The Churches of New York shown in the movie are more “high church” and formal, but in one case, empty and cavernous, the interior space of “the Church of the Holy Hope” with masonry arches overhead, perhaps alienating by design.
The Devil, as perfectly played by Al Pacino, “spends a lot of time in the air” (on international legal cases); leaving second-in-command Eddie Barzun in charge of many of the day-to-day and support activities of the firm; yet though Barzun is easily led into sins involving greed and lust not uncommon to a man of his class (his past includes “ex-wives” and “a pregnant receptionist”), when he through no direct fault of his own becomes a hindrance to the continued international legal operations of the firm, many of them conspicuously evil, (pressure from a federal-level investigative body called the “Weaver Commission” is hinted at) he is killed by supernatural means: the ‘homeless crazies’ who assault him for his valuables in Central Park are seen to have pursued him while they themselves had become invisible, having been somehow mysteriously set upon him by Milton.

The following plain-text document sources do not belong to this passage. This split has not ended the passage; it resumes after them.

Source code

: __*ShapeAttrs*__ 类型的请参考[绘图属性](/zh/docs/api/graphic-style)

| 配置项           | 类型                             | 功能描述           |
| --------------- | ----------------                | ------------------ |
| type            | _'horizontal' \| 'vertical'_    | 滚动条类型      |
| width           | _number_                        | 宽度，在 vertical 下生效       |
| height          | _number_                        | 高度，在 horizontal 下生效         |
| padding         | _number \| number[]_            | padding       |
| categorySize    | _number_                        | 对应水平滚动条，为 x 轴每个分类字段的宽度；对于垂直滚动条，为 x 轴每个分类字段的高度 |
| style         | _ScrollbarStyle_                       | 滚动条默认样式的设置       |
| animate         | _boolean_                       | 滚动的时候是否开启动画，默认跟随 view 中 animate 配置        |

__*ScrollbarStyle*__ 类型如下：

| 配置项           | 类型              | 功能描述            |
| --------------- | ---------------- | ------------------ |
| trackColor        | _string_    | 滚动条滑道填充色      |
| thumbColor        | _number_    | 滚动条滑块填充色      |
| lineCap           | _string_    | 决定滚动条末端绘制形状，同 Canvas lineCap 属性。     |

However, before the Big Reveal, there are a myriad of more direct clues that John Milton might not be just an ordinary human being being bad; for instance, he attends Barzun’s funeral, held in an old-style Catholic Church with a lovely traditional-style interior (the Stations of the Cross on the walls are a dead Catholic giveaway); when he puts his finger in the holy water, it is seen to visibly bubble and seem to boil.

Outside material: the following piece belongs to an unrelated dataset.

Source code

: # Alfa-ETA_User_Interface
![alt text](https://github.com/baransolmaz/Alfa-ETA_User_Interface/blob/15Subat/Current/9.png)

(This could be seen as the water’s attempt to flee from the evil, because holy water is blessed water mixed with exorcised salt, which prevents the water from being used for evil. That said, many accounts of exorcism and possession contain claims that contact with holy water seems to physically hurt or repulse the possessing demons.)

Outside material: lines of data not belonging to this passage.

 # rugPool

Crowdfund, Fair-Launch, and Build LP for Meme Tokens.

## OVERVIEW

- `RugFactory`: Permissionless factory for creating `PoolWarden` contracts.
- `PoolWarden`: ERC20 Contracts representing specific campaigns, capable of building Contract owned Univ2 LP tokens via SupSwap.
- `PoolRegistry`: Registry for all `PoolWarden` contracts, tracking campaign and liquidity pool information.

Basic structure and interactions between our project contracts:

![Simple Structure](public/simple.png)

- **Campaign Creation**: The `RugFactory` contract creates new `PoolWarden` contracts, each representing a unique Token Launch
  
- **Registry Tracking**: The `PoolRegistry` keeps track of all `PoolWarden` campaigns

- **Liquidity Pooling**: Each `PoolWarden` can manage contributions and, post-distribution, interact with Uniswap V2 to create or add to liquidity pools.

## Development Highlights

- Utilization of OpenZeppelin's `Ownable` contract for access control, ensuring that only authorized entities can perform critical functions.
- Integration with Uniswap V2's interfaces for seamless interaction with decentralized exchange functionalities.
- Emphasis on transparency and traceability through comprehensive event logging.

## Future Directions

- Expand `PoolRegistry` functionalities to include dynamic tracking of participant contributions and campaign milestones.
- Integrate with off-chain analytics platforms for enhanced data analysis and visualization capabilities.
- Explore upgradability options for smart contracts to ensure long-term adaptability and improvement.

It is after the funeral of colleague Eddie Barzun at this rare and beautiful house of worship (alas, such well-adorned Catholic Churches of the previous century are only becoming more endangered) that Lomax is approached by a government investigator who reveals to him that the law firm at which he and Barzun worked was not merely a large law firm, but had a logistical or financial interest in a number of international enterprises notable for conspicuous evil.
While “John Milton’s” ability to be conversant in several languages might not be a sign of supernatural giftedness or superiority over the average human, the fact that he could tell a Hispanic man who threatened him with a boxcutter while on the subway things he could only know about his woman through supernatural means, hint at demonic possession, at the very least.